A Suggestion To Increase Sign-Ups For Your Product/Service

February 20, 2013 11:27 am

This idea is based on an experiment described by Dan Ariely in one of his books (we don’t remember which one, or maybe he explained this in a talk) – this is the outline of the experiment:

A set of 100 folks need to do a painful task (say, take some very painful injection) regularly for 10 continuous days. Which of the following incentives/punishments provides the best results?

1. A $10 gift for every day the injection is taken
2. A $10 fine for every day the injection is missed
3. Every day there would be a surprise winner selected from the 100, to receive $1000. But even if you happen to be the surprise winner, if you have not taken the injection that day, you will not be eligible to collect the $1000.

The results provide some solid insights to get people to do something that they are not inclined to by default -signing up for your service, for instance. You have marketed it as best as you can – but it does not seem to work.

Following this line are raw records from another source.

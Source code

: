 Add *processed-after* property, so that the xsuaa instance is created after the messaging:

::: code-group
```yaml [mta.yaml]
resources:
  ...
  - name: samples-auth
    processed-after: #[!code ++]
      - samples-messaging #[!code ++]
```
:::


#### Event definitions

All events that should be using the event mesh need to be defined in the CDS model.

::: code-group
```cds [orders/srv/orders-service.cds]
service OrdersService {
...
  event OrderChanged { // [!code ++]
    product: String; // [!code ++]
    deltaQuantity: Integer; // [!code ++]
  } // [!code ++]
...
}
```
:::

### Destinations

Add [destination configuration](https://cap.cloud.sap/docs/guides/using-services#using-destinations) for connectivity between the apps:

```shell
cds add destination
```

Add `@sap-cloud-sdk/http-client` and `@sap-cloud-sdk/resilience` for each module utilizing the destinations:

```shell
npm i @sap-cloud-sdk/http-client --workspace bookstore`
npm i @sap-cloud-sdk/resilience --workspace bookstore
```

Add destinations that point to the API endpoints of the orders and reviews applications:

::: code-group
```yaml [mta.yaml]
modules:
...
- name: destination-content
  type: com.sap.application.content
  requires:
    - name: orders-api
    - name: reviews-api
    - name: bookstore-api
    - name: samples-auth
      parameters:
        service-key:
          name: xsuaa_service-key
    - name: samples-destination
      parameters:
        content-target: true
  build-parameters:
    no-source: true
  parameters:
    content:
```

One simple idea that could work is this: On the sign-up page, have something that will trigger the following thought in the minds of the customer: “On a later day, I don’t want to regret not signing up for this” – the message could be subtle, but it needs to be clear.

If it becomes too direct, it might not work – like Alex Tew tried on his second attempt at the Million Dollar Homepage – Pixelotto

Get the customer into a regret minimization mode. That’s the idea. Have you seen this with any service? Can you think of some examples?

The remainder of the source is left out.